Expert Tips for Thai Peanut Chicken Buddha Bowl

  • Marinate Correctly: Allow the chicken to marinate for at least 5 minutes at room temperature. This maximizes flavor absorption and tenderness.

  • Check for Doneness: Use a meat thermometer to ensure chicken reaches 165°F. Cutting into undercooked chicken can lead to foodborne illnesses.

  • Prep Ahead: Chop and prepare all vegetables in advance to streamline assembly. This keeps everything fresh and makes dinner quick and enjoyable.

  • Adjust Sauce Thickness: If your peanut sauce is too thick, gradually add warm water until you reach the desired consistency. This ensures it drizzles perfectly over the bowl.

  • Garnish Generously: Don’t skimp on the green onions and sesame seeds! They add a pop of flavor and texture that enhances your Thai Peanut Chicken Buddha Bowl.

Make Ahead Options

These Thai Peanut Chicken Buddha Bowls are a lifesaver for busy home cooks looking to streamline meal prep! You can marinate the chicken and prepare the peanut sauce up to 24 hours in advance, allowing the flavors to deepen as they sit in the refrigerator. Additionally, chop your vegetables—carrots, cucumber, and bell pepper—and store them in airtight containers for up to 3 days. When you’re ready to enjoy, simply cook the marinated chicken, assemble your bowls with the rice or quinoa, and drizzle with the peanut sauce. This approach not only saves time but ensures that your Buddha bowl remains just as delicious and fresh when it’s time to serve!

How to Store and Freeze Thai Peanut Chicken Buddha Bowl

Fridge: Store leftover Buddha bowl components separately in airtight containers for up to 3 days to maintain freshness; assemble just before serving.

Freezer: Freeze cooked chicken and peanut sauce in airtight containers for up to 3 months. Thaw in the fridge overnight before reheating.

Reheating: To reheat, microwave components separately or warm in a skillet; add a splash of water to the sauce if needed to restore creaminess.

Storage Tips: Keep veggies unassembled until you’re ready to eat, ensuring they stay crisp and flavorful in your Thai Peanut Chicken Buddha Bowl.

Thai Peanut Chicken Buddha Bowl Recipe FAQs

How do I select ripe ingredients for my Buddha bowl?
Absolutely!
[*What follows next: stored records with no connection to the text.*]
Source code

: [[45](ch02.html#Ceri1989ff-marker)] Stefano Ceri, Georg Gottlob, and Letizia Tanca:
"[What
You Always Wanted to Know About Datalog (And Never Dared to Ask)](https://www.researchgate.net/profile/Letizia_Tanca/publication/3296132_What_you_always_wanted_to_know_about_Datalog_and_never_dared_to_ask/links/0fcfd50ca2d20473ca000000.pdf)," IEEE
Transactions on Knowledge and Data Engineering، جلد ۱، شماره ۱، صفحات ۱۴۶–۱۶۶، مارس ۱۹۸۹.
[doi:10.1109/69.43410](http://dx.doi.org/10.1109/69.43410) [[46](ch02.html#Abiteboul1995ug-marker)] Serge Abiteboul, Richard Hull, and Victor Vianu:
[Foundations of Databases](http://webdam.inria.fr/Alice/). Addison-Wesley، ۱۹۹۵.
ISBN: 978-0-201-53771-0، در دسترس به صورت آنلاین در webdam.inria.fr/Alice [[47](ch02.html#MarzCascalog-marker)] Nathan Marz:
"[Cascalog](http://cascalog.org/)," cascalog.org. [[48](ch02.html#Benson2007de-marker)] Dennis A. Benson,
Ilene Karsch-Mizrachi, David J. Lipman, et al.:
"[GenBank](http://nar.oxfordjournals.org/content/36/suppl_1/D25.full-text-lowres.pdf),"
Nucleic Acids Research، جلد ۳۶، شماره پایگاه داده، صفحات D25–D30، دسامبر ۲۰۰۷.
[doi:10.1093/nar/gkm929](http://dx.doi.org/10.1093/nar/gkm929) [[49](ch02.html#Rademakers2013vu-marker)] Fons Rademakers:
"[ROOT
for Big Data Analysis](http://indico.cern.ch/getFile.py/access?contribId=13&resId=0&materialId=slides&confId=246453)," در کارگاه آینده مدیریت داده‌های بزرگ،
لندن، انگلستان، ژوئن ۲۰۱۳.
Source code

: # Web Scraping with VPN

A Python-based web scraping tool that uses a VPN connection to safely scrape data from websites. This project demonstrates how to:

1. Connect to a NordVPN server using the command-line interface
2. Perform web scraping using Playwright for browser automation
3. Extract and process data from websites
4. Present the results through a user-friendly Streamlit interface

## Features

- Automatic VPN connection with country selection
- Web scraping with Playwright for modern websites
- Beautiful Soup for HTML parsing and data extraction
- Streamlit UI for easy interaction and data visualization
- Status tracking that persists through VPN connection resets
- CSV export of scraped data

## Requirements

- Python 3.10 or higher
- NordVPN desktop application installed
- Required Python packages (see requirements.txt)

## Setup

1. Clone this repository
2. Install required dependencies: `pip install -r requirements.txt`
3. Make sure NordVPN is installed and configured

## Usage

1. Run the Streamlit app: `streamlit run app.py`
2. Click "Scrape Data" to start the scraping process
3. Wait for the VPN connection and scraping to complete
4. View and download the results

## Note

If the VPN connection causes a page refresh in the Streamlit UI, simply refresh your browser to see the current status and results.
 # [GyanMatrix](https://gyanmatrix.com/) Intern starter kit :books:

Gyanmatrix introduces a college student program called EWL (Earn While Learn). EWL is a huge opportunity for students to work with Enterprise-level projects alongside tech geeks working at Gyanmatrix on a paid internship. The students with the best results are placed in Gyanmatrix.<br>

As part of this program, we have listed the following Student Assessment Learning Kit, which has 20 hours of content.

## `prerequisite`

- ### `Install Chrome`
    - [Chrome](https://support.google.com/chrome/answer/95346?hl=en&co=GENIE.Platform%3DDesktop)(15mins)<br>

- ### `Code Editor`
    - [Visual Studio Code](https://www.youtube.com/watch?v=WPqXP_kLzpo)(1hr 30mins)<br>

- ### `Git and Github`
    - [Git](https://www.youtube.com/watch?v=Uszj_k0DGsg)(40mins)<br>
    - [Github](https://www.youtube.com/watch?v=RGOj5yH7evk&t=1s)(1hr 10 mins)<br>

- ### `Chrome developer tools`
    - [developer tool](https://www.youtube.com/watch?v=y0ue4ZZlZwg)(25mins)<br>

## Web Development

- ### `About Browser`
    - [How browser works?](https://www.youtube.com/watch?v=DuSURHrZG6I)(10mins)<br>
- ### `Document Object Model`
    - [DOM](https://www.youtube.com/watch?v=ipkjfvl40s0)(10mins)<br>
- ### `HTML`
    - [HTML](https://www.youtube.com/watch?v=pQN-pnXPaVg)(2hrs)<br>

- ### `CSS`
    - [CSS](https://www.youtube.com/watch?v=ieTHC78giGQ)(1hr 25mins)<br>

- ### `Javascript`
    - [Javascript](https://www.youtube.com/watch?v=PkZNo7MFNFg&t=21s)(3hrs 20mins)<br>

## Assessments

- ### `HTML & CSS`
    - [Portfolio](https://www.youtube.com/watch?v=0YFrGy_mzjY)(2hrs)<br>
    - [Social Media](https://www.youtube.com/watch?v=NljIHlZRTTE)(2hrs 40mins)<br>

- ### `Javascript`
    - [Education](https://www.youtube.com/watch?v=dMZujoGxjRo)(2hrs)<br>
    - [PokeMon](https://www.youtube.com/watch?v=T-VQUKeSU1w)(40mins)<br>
When choosing vegetables, opt for firm, brightly colored options. Look for carrots without dark spots or blemishes, and select cucumbers that feel heavy and are dark green with a smooth skin. The bell peppers should be vibrant and glossy, while the chicken should be pale pink and firm. Fresh organic options often offer the best flavor and nutrition.

What’s the best way to store leftovers?
Very! After enjoying your meal, store leftover components separately in airtight containers in the fridge. This keeps everything fresh for up to 3 days. Avoid storing the peanut sauce and veggies together, as this can make them soggy. Just assemble your Buddha bowl right before you’re ready to eat for the best experience!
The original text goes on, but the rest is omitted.